— Task —
Scan the entries below for the word "ThresholdOptimizer". Copy each line that has it.

Stored records
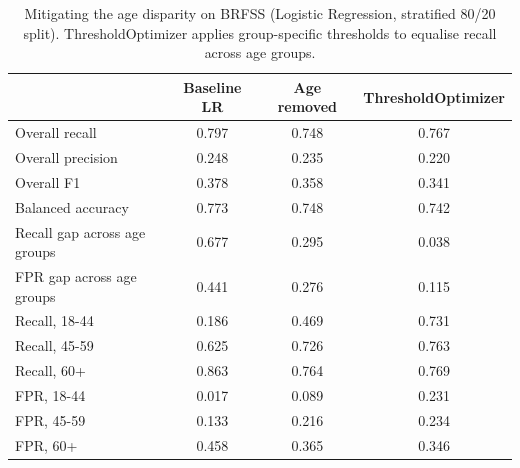 \begin{table}[h]
\caption{Mitigating the age disparity on BRFSS (Logistic Regression, stratified 80/20 split). ThresholdOptimizer applies group-specific thresholds to equalise recall across age groups.}
\label{tab:mitigation}
\small\setlength\tabcolsep{4pt}
\begin{tabular}{lccc}
\toprule
 & Baseline LR & Age removed & ThresholdOptimizer\\
\midrule
Overall recall & 0.797 & 0.748 & 0.767\\
Overall precision & 0.248 & 0.235 & 0.220\\
Overall F1 & 0.378 & 0.358 & 0.341\\
Balanced accuracy & 0.773 & 0.748 & 0.742\\
Recall gap across age groups & 0.677 & 0.295 & 0.038\\
FPR gap across age groups & 0.441 & 0.276 & 0.115\\
Recall, 18-44 & 0.186 & 0.469 & 0.731\\
Recall, 45-59 & 0.625 & 0.726 & 0.763\\
Recall, 60+ & 0.863 & 0.764 & 0.769\\
FPR, 18-44 & 0.017 & 0.089 & 0.231\\
FPR, 45-59 & 0.133 & 0.216 & 0.234\\
FPR, 60+ & 0.458 & 0.365 & 0.346\\
\bottomrule
\end{tabular}
\end{table}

— Task solution —
\caption{Mitigating the age disparity on BRFSS (Logistic Regression, stratified 80/20 split). ThresholdOptimizer applies group-specific thresholds to equalise recall across age groups.}
 & Baseline LR & Age removed & ThresholdOptimizer\\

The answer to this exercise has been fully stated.